**** Data provided ****

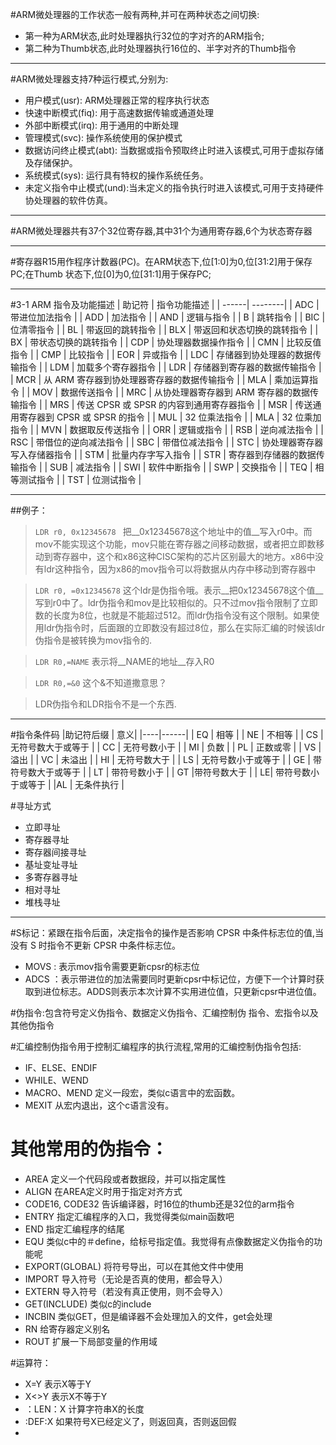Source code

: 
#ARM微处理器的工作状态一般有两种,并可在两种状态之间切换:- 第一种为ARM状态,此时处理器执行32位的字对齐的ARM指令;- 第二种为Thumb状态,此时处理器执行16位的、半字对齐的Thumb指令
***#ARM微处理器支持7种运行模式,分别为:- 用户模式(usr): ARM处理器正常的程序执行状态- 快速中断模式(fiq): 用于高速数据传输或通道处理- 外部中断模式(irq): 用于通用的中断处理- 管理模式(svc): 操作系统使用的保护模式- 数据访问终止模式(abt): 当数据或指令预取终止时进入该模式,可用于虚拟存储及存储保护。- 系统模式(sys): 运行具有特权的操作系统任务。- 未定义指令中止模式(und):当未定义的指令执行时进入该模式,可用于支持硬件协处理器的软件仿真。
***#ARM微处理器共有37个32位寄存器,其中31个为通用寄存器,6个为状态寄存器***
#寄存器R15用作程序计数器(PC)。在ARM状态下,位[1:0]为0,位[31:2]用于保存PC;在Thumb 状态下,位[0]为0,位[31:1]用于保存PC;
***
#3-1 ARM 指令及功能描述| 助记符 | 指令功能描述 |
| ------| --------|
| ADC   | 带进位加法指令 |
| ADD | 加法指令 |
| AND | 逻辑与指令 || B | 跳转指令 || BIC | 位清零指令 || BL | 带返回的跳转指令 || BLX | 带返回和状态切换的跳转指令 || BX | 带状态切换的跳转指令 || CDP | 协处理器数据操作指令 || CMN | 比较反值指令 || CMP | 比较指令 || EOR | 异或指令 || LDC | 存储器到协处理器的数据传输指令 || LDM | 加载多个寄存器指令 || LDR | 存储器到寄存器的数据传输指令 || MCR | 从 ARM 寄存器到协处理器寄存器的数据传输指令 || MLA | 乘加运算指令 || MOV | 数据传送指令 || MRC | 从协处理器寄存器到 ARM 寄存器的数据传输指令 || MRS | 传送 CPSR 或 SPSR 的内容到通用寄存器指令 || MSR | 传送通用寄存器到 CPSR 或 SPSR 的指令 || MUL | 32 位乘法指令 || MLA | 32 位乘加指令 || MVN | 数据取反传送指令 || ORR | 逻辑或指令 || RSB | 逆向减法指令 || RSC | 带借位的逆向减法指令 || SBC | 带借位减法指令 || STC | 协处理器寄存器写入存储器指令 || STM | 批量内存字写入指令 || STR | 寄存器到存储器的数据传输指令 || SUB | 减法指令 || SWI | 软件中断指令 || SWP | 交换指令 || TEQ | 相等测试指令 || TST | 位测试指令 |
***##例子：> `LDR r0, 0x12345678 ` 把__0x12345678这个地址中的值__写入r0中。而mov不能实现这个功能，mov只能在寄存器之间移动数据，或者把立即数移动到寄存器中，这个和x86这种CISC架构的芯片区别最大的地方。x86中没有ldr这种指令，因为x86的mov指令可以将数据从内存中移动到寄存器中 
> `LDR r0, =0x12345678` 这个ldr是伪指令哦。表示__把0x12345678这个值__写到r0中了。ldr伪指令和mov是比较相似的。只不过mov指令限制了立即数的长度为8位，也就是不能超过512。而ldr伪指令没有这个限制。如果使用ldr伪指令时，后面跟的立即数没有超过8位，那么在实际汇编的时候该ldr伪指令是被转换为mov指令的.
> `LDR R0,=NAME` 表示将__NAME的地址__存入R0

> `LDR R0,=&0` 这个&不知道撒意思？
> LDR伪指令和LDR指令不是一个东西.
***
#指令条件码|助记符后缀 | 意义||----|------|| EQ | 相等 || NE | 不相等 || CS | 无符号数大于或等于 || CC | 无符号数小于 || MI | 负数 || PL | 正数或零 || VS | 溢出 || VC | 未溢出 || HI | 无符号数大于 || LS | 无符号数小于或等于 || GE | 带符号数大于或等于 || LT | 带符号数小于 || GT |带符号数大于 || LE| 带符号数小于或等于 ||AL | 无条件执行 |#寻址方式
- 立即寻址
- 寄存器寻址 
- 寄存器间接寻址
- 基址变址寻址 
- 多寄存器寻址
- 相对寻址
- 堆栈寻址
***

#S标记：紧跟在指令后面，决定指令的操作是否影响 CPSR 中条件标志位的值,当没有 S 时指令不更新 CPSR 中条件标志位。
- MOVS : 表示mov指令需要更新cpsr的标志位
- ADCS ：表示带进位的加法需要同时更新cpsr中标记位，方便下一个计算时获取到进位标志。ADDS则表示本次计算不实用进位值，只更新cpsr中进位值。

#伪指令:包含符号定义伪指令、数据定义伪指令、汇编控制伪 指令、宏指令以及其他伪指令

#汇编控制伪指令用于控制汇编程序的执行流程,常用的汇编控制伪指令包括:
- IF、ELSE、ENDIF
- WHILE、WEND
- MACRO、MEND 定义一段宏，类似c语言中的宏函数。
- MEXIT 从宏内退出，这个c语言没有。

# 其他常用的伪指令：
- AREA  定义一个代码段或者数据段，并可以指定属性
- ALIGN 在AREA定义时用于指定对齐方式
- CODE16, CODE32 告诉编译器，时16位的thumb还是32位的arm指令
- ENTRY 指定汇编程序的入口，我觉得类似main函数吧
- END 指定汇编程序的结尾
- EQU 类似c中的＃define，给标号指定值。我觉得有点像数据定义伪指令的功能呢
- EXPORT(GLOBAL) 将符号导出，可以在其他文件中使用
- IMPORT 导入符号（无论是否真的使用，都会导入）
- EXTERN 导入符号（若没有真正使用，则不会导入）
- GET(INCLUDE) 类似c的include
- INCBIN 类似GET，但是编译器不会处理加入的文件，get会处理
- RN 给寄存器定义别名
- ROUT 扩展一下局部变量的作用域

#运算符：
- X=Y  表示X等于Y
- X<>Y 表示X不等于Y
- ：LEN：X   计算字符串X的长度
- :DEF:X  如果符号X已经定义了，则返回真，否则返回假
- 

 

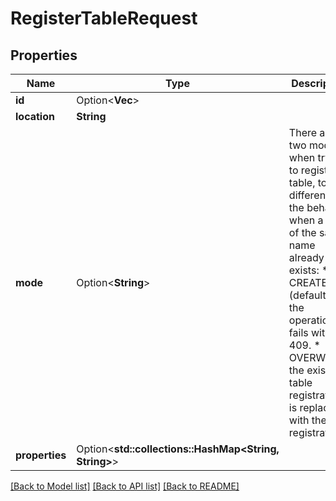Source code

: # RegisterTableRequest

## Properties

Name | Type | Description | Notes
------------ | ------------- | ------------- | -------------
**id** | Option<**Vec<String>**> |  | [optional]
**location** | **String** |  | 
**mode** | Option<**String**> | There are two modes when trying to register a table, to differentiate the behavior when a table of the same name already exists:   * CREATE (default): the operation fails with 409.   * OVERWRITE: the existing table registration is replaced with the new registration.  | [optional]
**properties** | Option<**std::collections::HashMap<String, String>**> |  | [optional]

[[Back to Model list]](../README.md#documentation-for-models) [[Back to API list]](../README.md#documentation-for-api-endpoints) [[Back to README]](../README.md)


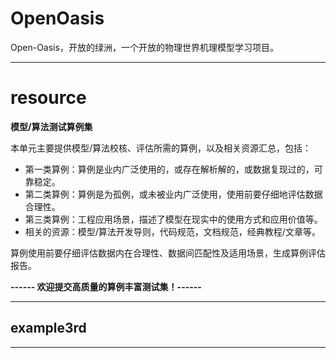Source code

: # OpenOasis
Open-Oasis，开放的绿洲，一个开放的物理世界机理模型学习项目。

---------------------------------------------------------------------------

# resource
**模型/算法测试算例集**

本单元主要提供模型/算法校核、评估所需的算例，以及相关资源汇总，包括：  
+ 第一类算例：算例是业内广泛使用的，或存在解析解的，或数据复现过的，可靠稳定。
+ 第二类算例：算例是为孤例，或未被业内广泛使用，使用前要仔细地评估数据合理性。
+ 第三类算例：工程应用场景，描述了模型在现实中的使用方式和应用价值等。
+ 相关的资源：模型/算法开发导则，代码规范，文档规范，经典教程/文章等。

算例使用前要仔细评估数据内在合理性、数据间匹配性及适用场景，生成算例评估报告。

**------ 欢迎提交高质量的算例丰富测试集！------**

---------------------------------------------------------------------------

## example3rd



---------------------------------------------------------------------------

****
**** Data provided ****

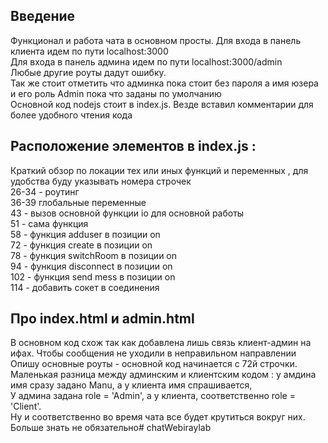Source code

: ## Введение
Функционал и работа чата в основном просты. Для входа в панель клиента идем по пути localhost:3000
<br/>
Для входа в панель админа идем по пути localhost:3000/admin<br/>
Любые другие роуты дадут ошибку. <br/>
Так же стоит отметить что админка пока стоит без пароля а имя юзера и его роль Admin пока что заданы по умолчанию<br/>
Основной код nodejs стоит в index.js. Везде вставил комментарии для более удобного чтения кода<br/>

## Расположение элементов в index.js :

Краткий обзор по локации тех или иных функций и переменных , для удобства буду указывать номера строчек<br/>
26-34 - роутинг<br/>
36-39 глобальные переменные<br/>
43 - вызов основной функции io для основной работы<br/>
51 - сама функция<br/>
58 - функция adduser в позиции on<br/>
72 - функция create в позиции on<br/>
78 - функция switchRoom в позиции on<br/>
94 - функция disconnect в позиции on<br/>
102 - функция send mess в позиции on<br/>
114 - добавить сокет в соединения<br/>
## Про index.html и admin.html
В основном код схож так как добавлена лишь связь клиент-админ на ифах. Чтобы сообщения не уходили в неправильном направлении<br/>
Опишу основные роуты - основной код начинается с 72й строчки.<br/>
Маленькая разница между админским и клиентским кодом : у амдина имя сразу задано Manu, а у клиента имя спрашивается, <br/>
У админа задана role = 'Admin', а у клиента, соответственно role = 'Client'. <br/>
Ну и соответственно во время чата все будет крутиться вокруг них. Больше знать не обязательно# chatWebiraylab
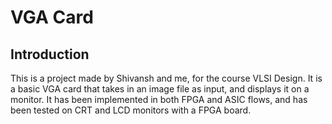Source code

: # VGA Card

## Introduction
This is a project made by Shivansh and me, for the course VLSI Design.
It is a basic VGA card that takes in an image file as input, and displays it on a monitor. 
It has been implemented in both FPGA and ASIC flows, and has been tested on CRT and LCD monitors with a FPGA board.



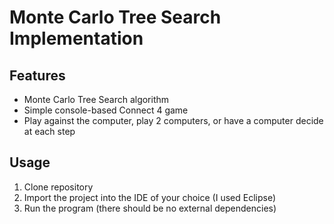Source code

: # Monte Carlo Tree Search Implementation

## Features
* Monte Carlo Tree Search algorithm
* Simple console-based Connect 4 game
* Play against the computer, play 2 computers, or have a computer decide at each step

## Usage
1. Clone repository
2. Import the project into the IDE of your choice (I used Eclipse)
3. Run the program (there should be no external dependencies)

****
**** Data provided ****

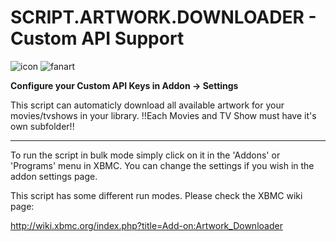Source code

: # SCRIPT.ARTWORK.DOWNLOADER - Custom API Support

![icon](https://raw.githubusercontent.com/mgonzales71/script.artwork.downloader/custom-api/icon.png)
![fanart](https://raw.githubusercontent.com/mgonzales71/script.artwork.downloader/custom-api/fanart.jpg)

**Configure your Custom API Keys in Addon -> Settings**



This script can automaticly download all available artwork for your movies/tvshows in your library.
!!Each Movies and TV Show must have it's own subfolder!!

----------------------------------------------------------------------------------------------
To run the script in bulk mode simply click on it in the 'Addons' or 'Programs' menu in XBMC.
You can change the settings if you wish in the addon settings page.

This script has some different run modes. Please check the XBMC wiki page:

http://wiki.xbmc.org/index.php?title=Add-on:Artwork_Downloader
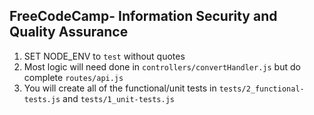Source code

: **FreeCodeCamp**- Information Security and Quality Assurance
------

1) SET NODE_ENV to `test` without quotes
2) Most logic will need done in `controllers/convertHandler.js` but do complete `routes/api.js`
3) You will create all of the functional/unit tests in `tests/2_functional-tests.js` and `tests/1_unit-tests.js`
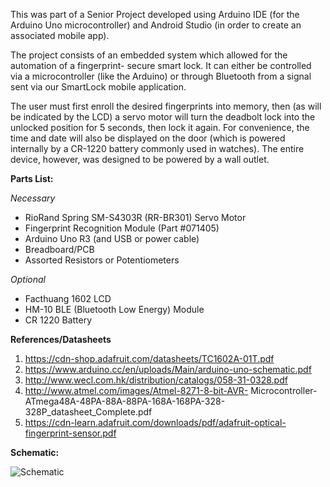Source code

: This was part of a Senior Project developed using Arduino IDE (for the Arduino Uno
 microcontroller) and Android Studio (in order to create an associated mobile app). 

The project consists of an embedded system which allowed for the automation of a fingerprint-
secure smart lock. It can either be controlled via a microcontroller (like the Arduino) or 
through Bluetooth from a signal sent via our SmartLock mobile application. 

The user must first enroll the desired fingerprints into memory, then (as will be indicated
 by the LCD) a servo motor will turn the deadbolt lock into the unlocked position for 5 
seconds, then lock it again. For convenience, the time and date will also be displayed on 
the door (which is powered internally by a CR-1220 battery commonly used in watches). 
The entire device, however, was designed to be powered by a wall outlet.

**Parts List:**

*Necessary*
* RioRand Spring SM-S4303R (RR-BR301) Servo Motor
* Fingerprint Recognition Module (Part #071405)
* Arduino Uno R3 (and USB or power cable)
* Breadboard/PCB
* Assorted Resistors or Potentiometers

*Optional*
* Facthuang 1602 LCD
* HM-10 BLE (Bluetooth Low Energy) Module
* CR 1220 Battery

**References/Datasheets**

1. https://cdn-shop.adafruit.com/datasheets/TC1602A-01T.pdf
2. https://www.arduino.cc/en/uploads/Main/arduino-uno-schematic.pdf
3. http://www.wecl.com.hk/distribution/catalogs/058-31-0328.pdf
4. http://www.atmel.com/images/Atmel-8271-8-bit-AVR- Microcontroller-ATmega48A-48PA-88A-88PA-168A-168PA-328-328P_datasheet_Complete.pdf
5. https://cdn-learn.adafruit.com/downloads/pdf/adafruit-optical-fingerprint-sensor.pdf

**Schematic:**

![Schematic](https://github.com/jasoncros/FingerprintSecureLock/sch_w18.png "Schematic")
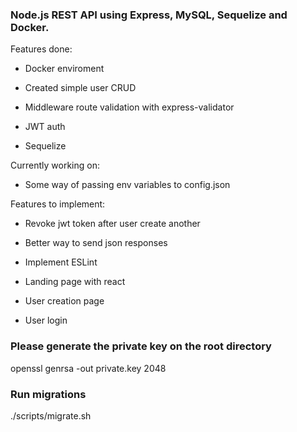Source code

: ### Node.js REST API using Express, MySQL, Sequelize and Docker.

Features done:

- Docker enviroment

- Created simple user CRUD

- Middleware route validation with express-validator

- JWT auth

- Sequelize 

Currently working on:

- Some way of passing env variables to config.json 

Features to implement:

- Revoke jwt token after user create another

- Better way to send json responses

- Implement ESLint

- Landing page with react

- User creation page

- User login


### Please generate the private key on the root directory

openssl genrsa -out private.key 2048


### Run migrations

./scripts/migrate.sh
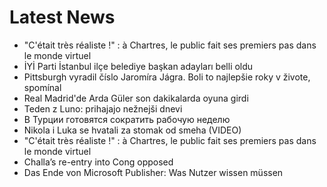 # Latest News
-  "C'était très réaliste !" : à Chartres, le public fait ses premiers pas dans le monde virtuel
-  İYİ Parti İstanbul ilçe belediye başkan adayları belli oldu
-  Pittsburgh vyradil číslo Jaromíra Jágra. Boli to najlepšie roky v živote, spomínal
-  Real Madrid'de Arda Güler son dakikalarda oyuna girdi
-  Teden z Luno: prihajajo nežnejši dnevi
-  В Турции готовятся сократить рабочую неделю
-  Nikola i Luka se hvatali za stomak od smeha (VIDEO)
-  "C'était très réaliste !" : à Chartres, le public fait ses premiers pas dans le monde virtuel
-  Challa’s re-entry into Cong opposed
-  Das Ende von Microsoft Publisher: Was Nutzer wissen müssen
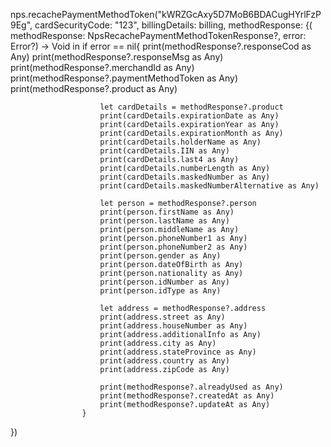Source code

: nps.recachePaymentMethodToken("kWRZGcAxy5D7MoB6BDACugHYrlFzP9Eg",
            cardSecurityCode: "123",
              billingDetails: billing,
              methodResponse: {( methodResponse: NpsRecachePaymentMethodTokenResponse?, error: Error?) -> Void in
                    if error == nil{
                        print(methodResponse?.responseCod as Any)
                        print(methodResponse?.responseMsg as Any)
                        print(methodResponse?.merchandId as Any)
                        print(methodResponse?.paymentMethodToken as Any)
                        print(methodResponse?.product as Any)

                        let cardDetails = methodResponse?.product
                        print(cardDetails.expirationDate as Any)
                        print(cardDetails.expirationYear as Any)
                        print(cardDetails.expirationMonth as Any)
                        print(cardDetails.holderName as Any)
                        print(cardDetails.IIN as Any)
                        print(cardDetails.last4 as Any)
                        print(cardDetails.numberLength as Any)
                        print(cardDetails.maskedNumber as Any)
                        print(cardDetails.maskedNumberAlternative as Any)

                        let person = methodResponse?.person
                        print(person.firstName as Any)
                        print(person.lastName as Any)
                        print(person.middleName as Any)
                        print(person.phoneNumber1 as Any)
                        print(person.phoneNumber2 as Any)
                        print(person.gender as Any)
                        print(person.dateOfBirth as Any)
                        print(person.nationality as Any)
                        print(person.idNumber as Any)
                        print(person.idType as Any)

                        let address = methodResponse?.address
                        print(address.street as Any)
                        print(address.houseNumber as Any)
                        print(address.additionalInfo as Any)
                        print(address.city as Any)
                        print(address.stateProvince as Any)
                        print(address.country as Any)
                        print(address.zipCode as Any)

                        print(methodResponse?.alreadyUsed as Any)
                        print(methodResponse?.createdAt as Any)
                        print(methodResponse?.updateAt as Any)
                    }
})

****

Task goal: Within the entries, find all lines holding "входа" and copy each one.

Task solution:
Функционал и работа чата в основном просты. Для входа в панель клиента идем по пути localhost:3000
Для входа в панель админа идем по пути localhost:3000/admin<br/>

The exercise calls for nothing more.